_PROBLEM TO WORK ON_
Repeat the stretch of entries below from the line with "he'd been president" through the line with "crisis, Julian got". Include both ends and add nothing.

[Saved data entries]

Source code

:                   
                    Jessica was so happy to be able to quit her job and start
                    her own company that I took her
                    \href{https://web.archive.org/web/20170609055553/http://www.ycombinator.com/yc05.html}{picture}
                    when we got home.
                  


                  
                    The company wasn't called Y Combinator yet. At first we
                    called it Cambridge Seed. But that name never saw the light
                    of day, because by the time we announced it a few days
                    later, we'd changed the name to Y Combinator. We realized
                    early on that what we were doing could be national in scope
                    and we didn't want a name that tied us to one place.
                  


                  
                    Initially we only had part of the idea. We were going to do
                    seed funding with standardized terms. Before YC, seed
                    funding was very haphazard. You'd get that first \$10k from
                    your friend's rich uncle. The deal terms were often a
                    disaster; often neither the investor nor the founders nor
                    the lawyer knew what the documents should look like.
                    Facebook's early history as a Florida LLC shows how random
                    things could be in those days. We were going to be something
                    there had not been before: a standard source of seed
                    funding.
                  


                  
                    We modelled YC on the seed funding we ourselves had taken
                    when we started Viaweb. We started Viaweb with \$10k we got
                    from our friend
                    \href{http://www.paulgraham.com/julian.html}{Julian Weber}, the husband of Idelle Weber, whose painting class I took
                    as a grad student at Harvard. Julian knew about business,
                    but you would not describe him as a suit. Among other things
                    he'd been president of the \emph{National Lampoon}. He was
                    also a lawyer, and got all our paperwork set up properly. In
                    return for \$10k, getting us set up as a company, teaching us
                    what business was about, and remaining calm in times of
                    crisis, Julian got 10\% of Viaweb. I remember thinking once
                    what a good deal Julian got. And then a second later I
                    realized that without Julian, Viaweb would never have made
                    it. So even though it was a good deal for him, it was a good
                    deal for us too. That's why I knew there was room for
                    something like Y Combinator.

_WRITTEN ANSWER_
                    he'd been president of the \emph{National Lampoon}. He was
                    also a lawyer, and got all our paperwork set up properly. In
                    return for \$10k, getting us set up as a company, teaching us
                    what business was about, and remaining calm in times of
                    crisis, Julian got 10\% of Viaweb. I remember thinking once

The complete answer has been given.